Originally published July 31, 2021

When computing systems and associated databases grow, they need to “scale” to a larger size. There are two dimensions to this growth:

  • Handling Progressively Larger DATABASES
  • Handling Progressively Larger WORKLOADS

Scaling for larger amounts of data requires more storage, but also requires the associated storage network capabilities to move data between servers and storage.  Scaling for larger workloads requires more compute power. Sometimes the workload is automated processing, but we generally think of scaling the workload as increasing numbers of online users. It’s not uncommon for a computing system to experience larger databases and workloads at the same time, and thus require scaling in both dimensions.

Scaling solutions come in two general forms: Vertical and Horizontal. Vertical scaling (also called “scale up”) occurs when the existing applications and databases are moved to a larger system. Horizontal scaling (also called “scale out”) occurs when additional systems are added to an existing configuration, and the data and workload is spread across them. Vertical scaling can be very disruptive, costly, and ultimately limited in size, whereas horizontal scaling can avoid these issues, provided the underlying software infrastructure is designed for horizontal scaling. 

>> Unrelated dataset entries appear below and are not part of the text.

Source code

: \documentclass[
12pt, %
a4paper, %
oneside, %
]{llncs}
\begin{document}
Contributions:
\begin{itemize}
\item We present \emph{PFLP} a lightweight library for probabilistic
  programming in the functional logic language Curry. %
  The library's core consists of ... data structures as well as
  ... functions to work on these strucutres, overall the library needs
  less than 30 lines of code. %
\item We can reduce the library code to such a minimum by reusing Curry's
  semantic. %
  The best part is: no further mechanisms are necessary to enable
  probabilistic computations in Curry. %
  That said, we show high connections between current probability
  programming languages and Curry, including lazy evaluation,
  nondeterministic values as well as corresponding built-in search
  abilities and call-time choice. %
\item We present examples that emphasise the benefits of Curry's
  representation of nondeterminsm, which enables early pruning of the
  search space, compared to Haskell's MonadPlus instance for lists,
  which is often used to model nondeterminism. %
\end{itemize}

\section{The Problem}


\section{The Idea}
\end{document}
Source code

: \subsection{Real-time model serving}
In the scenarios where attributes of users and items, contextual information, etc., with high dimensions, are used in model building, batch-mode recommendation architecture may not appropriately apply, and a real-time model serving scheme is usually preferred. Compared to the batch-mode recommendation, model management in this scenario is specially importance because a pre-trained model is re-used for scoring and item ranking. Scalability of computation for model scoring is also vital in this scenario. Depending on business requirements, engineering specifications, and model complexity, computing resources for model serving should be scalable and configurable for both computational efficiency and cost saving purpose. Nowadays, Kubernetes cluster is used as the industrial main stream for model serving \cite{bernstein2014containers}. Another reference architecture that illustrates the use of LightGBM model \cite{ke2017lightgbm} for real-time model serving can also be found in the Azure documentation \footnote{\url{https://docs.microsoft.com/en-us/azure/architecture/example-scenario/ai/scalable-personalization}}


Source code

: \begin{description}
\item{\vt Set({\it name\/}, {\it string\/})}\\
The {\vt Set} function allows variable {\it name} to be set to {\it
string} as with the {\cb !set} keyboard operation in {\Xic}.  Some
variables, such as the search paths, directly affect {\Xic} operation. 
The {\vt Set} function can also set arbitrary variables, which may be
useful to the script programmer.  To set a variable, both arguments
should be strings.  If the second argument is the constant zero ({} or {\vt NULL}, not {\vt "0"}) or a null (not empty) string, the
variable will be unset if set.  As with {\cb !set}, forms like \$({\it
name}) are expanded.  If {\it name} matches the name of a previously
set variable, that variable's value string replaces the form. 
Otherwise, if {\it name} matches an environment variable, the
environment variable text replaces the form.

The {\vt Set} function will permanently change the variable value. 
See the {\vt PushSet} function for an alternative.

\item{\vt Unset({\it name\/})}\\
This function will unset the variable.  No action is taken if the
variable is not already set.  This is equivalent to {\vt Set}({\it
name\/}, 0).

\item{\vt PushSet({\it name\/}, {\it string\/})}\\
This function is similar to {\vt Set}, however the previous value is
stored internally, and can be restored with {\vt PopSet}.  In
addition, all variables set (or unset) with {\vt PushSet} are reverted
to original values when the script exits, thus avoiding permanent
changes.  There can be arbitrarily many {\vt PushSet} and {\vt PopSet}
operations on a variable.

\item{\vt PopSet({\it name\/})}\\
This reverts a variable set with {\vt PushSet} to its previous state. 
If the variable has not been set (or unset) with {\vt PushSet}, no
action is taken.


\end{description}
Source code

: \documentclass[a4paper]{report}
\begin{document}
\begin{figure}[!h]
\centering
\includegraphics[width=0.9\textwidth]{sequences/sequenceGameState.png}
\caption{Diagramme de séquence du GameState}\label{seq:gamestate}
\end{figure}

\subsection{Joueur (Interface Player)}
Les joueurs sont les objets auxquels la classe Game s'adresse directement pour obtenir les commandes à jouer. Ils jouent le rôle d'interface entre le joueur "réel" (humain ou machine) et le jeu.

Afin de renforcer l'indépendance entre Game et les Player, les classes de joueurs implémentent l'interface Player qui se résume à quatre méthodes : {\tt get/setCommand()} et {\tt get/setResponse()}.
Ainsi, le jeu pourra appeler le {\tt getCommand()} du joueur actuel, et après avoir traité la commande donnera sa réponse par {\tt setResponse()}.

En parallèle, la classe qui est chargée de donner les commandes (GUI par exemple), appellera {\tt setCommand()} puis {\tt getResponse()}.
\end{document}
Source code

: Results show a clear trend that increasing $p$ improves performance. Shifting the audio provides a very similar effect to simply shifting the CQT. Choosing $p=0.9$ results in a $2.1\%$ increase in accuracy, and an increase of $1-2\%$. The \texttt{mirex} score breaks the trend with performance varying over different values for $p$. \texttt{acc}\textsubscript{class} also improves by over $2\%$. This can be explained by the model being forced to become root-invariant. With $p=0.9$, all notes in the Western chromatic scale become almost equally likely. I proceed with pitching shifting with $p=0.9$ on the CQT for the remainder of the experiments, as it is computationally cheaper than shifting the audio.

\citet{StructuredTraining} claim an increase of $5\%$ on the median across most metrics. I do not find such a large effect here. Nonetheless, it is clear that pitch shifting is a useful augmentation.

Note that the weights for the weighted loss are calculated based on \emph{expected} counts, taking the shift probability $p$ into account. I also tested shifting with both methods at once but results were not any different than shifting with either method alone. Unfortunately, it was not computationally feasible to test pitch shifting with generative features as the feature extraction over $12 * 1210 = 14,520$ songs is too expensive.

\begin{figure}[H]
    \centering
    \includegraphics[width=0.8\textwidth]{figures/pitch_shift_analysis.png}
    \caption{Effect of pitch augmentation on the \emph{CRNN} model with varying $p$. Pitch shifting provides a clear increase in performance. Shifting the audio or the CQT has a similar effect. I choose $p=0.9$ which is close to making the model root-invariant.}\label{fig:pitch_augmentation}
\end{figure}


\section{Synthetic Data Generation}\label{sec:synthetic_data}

This article focuses on horizontal scaling with Oracle Databases, and the unique ways in which Oracle Database software supports horizontal scaling. But first, a bit more detail on vertical scaling, which is available to any application and database.

Vertical Scalability

Scaling vertically means running a database on a single server, then moving to progressively larger and larger servers to handle larger amounts of data and workload. Oracle Database can run on anything from the smallest Virtual Machine (or Cloud “Instance”) to the largest Virtual Machine possible as well as massive bare-metal servers, with 4-sockets, 8-sockets, and even 16-socket servers.  Scaling vertically involves MOVING the database to a larger machine, whether that’s a larger Virtual Machine or a larger Physical Machine.

This graphic shows that vertical scaling or "scale up" involves moving from one server to a larger server.

Vertical scaling is sometimes referred to as scaling by forklift because it would literally require a forklift to move a larger server into a data center.

Horizontal Scalability

Horizontal scalability can be a more convenient (less disruptive) method of scaling compared to changing the size of a Virtual Machine (sometimes called an instance type in Cloud environments), increasing number of vCPU assigned to a Virtual Machine, or using a forklift to bring a larger physical server into a data center. Horizontal scalability means combining multiple smaller machines to construct a larger configuration. There are generally 3 methods for accomplishing horizontal scalability as follows:

  • Compute Clusters
  • Data Replication
  • Database Sharding

Each of these 3 architectures offer advantages, and there isn’t necessarily one “correct” approach for all cases. We will also see that these technologies can be combined (at least with Oracle Database), so it’s not necessarily a choice of one over the others.

Horizontal Scalability – Compute Clusters

The original concept of scaling horizontally involved using clusters of smaller computers combined with shared storage accessed simultaneously by processes running on all compute nodes of the cluster. When you need to grow, just add another compute node to the cluster and expand the shared storage pool. Oracle Real Application Clusters (RAC) was developed to support this scaling architecture and has reached the ultimate implementation in the Oracle Exadata platform (Exadata). Compute clusters require a high bandwidth, low latency interconnect network, and there are key innovations in Exadata that deliver the highest bandwidth (100 Gbps) and lowest latency (~10 µsec) in the industry. For more about how we achieve this, see this blog on Persistent Memory and RDMA inside of Exadata.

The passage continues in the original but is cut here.